## [The task]
One number is the whole answer: the tally of lines in the records below that contain "factorization".
[Data extracts Boundary: Start]
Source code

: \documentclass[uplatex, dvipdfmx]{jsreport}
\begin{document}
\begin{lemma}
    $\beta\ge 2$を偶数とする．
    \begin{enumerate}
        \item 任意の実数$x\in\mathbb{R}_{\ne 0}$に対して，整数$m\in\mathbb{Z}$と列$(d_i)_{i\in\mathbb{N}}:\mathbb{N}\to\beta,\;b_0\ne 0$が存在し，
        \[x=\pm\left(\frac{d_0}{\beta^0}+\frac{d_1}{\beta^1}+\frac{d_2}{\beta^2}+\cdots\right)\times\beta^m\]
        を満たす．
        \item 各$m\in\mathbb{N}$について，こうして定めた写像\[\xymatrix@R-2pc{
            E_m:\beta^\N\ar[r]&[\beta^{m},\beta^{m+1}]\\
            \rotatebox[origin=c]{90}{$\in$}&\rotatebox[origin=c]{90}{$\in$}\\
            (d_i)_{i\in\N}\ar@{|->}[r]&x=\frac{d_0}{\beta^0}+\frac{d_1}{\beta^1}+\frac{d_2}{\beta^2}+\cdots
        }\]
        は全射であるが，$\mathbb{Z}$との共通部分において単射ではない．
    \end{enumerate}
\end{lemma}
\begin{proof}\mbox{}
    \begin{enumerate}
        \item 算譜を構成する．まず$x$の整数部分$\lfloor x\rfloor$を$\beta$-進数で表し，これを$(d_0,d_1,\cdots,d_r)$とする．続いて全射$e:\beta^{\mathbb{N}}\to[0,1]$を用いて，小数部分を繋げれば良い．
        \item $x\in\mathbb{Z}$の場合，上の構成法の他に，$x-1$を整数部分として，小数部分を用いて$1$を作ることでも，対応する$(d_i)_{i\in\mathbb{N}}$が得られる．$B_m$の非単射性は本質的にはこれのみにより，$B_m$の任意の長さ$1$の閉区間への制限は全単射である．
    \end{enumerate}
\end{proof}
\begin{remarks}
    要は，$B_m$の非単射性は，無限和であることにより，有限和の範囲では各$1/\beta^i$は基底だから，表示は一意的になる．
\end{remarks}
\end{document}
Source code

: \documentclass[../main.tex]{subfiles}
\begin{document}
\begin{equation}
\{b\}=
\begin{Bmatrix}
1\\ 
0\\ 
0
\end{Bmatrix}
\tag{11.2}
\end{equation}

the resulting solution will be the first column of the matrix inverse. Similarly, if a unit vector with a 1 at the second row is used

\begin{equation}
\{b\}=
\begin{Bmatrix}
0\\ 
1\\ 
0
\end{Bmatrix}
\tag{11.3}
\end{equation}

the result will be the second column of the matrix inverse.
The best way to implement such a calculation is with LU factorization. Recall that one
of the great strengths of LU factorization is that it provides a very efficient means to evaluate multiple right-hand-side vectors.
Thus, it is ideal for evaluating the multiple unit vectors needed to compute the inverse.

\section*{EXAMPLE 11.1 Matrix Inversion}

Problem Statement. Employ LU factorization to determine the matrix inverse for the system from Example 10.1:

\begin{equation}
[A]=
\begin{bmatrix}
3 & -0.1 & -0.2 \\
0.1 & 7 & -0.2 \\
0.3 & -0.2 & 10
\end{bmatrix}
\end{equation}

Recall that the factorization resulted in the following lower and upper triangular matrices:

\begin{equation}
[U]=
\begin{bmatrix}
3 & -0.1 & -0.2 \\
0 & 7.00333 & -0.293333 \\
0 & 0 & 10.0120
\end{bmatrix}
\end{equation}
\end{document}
[Data extracts Boundary: End]
## [Task answer]
4